Going down the listing below, print exactly each line from the one with "URL de tracking)" up to and including the one with "## Personnaliser votre", and skip the rest.

=-=-=

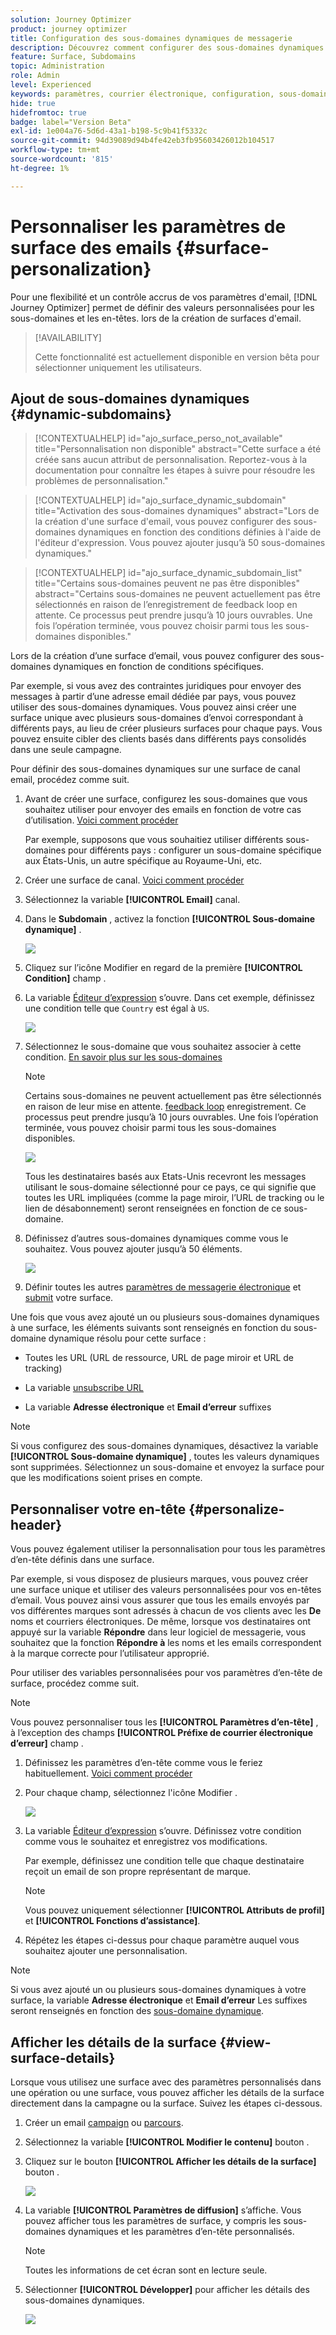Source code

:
 ```yaml
---
solution: Journey Optimizer
product: journey optimizer
title: Configuration des sous-domaines dynamiques de messagerie
description: Découvrez comment configurer des sous-domaines dynamiques au niveau de la surface du canal email
feature: Surface, Subdomains
topic: Administration
role: Admin
level: Experienced
keywords: paramètres, courrier électronique, configuration, sous-domaine
hide: true
hidefromtoc: true
badge: label="Version Beta"
exl-id: 1e004a76-5d6d-43a1-b198-5c9b41f5332c
source-git-commit: 94d39089d94b4fe42eb3fb95603426012b104517
workflow-type: tm+mt
source-wordcount: '815'
ht-degree: 1%

---
```


# Personnaliser les paramètres de surface des emails {#surface-personalization}

Pour une flexibilité et un contrôle accrus de vos paramètres d&#39;email, [!DNL Journey Optimizer] permet de définir des valeurs personnalisées pour les sous-domaines et les en-têtes.<!--and URL tracking parameters--> lors de la création de surfaces d&#39;email.

>[!AVAILABILITY]
>
>Cette fonctionnalité est actuellement disponible en version bêta pour sélectionner uniquement les utilisateurs. <!--To join the beta program, contact Adobe Customer Care.-->

## Ajout de sous-domaines dynamiques {#dynamic-subdomains}

>[!CONTEXTUALHELP]
>id="ajo_surface_perso_not_available"
>title="Personnalisation non disponible"
>abstract="Cette surface a été créée sans aucun attribut de personnalisation. Reportez-vous à la documentation pour connaître les étapes à suivre pour résoudre les problèmes de personnalisation."

>[!CONTEXTUALHELP]
>id="ajo_surface_dynamic_subdomain"
>title="Activation des sous-domaines dynamiques"
>abstract="Lors de la création d&#39;une surface d&#39;email, vous pouvez configurer des sous-domaines dynamiques en fonction des conditions définies à l&#39;aide de l&#39;éditeur d&#39;expression. Vous pouvez ajouter jusqu’à 50 sous-domaines dynamiques."

>[!CONTEXTUALHELP]
>id="ajo_surface_dynamic_subdomain_list"
>title="Certains sous-domaines peuvent ne pas être disponibles"
>abstract="Certains sous-domaines ne peuvent actuellement pas être sélectionnés en raison de l’enregistrement de feedback loop en attente. Ce processus peut prendre jusqu’à 10 jours ouvrables. Une fois l’opération terminée, vous pouvez choisir parmi tous les sous-domaines disponibles."

Lors de la création d’une surface d’email, vous pouvez configurer des sous-domaines dynamiques en fonction de conditions spécifiques.

Par exemple, si vous avez des contraintes juridiques pour envoyer des messages à partir d’une adresse email dédiée par pays, vous pouvez utiliser des sous-domaines dynamiques. Vous pouvez ainsi créer une surface unique avec plusieurs sous-domaines d’envoi correspondant à différents pays, au lieu de créer plusieurs surfaces pour chaque pays. Vous pouvez ensuite cibler des clients basés dans différents pays consolidés dans une seule campagne.

Pour définir des sous-domaines dynamiques sur une surface de canal email, procédez comme suit.

1. Avant de créer une surface, configurez les sous-domaines que vous souhaitez utiliser pour envoyer des emails en fonction de votre cas d’utilisation. [Voici comment procéder](../configuration/about-subdomain-delegation.md)

   Par exemple, supposons que vous souhaitiez utiliser différents sous-domaines pour différents pays : configurer un sous-domaine spécifique aux États-Unis, un autre spécifique au Royaume-Uni, etc.

1. Créer une surface de canal. [Voici comment procéder](../configuration/channel-surfaces.md)

1. Sélectionnez la variable **[!UICONTROL Email]** canal.

1. Dans le **Subdomain** , activez la fonction **[!UICONTROL Sous-domaine dynamique]** .

   ![](assets/surface-email-dynamic-subdomain.png)

1. Cliquez sur l’icône Modifier en regard de la première **[!UICONTROL Condition]** champ .

1. La variable [Éditeur d’expression](../personalization/personalization-build-expressions.md) s’ouvre. Dans cet exemple, définissez une condition telle que `Country` est égal à `US`.

   ![](assets/surface-email-edit-condition.png)

1. Sélectionnez le sous-domaine que vous souhaitez associer à cette condition. [En savoir plus sur les sous-domaines](../configuration/about-subdomain-delegation.md)

   >[!NOTE]
   >
   >Certains sous-domaines ne peuvent actuellement pas être sélectionnés en raison de leur mise en attente. [feedback loop](../reports/deliverability.md#feedback-loops) enregistrement. Ce processus peut prendre jusqu’à 10 jours ouvrables. Une fois l’opération terminée, vous pouvez choisir parmi tous les sous-domaines disponibles. <!--where FL registration happens? is it when delegating a subdomain and you're awaiting from subdomain validation? or is it on ISP side only?-->

   ![](assets/surface-email-select-subdomain.png)

   Tous les destinataires basés aux Etats-Unis recevront les messages utilisant le sous-domaine sélectionné pour ce pays, ce qui signifie que toutes les URL impliquées (comme la page miroir, l’URL de tracking ou le lien de désabonnement) seront renseignées en fonction de ce sous-domaine.

1. Définissez d’autres sous-domaines dynamiques comme vous le souhaitez. Vous pouvez ajouter jusqu’à 50 éléments.

   ![](assets/surface-email-add-dynamic-subdomain.png)

   <!--Select the [IP pool](../configuration/ip-pools.md) to associate with the surface. [Learn more](email-settings.md#subdomains-and-ip-pools)-->

1. Définir toutes les autres [paramètres de messagerie électronique](email-settings.md) et [submit](../configuration/channel-surfaces.md#create-channel-surface) votre surface.

Une fois que vous avez ajouté un ou plusieurs sous-domaines dynamiques à une surface, les éléments suivants sont renseignés en fonction du sous-domaine dynamique résolu pour cette surface :

* Toutes les URL (URL de ressource, URL de page miroir et URL de tracking)

* La variable [unsubscribe URL](email-settings.md#list-unsubscribe)

* La variable **Adresse électronique** et **Email d’erreur** suffixes

>[!NOTE]
>
>Si vous configurez des sous-domaines dynamiques, désactivez la variable **[!UICONTROL Sous-domaine dynamique]** , toutes les valeurs dynamiques sont supprimées. Sélectionnez un sous-domaine et envoyez la surface pour que les modifications soient prises en compte.

## Personnaliser votre en-tête {#personalize-header}

Vous pouvez également utiliser la personnalisation pour tous les paramètres d’en-tête définis dans une surface.

Par exemple, si vous disposez de plusieurs marques, vous pouvez créer une surface unique et utiliser des valeurs personnalisées pour vos en-têtes d’email. Vous pouvez ainsi vous assurer que tous les emails envoyés par vos différentes marques sont adressés à chacun de vos clients avec les **De** noms et courriers électroniques. De même, lorsque vos destinataires ont appuyé sur la variable **Répondre** dans leur logiciel de messagerie, vous souhaitez que la fonction **Répondre à** les noms et les emails correspondent à la marque correcte pour l’utilisateur approprié.

Pour utiliser des variables personnalisées pour vos paramètres d’en-tête de surface, procédez comme suit.

>[!NOTE]
>
>Vous pouvez personnaliser tous les **[!UICONTROL Paramètres d’en-tête]** , à l’exception des champs **[!UICONTROL Préfixe de courrier électronique d’erreur]** champ .


1. Définissez les paramètres d’en-tête comme vous le feriez habituellement. [Voici comment procéder](email-settings.md#email-header)

1. Pour chaque champ, sélectionnez l&#39;icône Modifier .

   ![](assets/surface-email-personalize-header.png)

1. La variable [Éditeur d’expression](../personalization/personalization-build-expressions.md) s’ouvre. Définissez votre condition comme vous le souhaitez et enregistrez vos modifications.

   Par exemple, définissez une condition telle que chaque destinataire reçoit un email de son propre représentant de marque.

   >[!NOTE]
   >
   >Vous pouvez uniquement sélectionner **[!UICONTROL Attributs de profil]** et **[!UICONTROL Fonctions d’assistance]**.

1. Répétez les étapes ci-dessus pour chaque paramètre auquel vous souhaitez ajouter une personnalisation.

>[!NOTE]
>
>Si vous avez ajouté un ou plusieurs sous-domaines dynamiques à votre surface, la variable **Adresse électronique** et **Email d’erreur** Les suffixes seront renseignés en fonction des [sous-domaine dynamique](#dynamic-subdomains).

<!--
## Use personalized URL tracking {#personalize-url-tracking}

To use personalized URL tracking prameters, follow the steps below.

1. Select the profile attribute of your choice from the expression editor.

1. Repeat the steps above for each tracking parameter you want to personalize.

Now when the email is sent out, this parameter will be automatically appended to the end of the URL. You can then capture this parameter in web analytics tools or in performance reports.
-->

## Afficher les détails de la surface {#view-surface-details}

Lorsque vous utilisez une surface avec des paramètres personnalisés dans une opération ou une surface, vous pouvez afficher les détails de la surface directement dans la campagne ou la surface. Suivez les étapes ci-dessous.

1. Créer un email [campaign](../campaigns/create-campaign.md) ou [parcours](../building-journeys/journey-gs.md).

1. Sélectionnez la variable **[!UICONTROL Modifier le contenu]** bouton .

1. Cliquez sur le bouton **[!UICONTROL Afficher les détails de la surface]** bouton .

   ![](assets/campaign-view-surface-details.png)

1. La variable **[!UICONTROL Paramètres de diffusion]** s’affiche. Vous pouvez afficher tous les paramètres de surface, y compris les sous-domaines dynamiques et les paramètres d’en-tête personnalisés.

   >[!NOTE]
   >
   >Toutes les informations de cet écran sont en lecture seule.

1. Sélectionner **[!UICONTROL Développer]** pour afficher les détails des sous-domaines dynamiques.

   ![](assets/campaign-delivery-settings-subdomain-expand.png)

=-=-=

● Result for this exercise
* Toutes les URL (URL de ressource, URL de page miroir et URL de tracking)

* La variable [unsubscribe URL](email-settings.md#list-unsubscribe)

* La variable **Adresse électronique** et **Email d’erreur** suffixes

>[!NOTE]
>
>Si vous configurez des sous-domaines dynamiques, désactivez la variable **[!UICONTROL Sous-domaine dynamique]** , toutes les valeurs dynamiques sont supprimées. Sélectionnez un sous-domaine et envoyez la surface pour que les modifications soient prises en compte.

## Personnaliser votre en-tête {#personalize-header}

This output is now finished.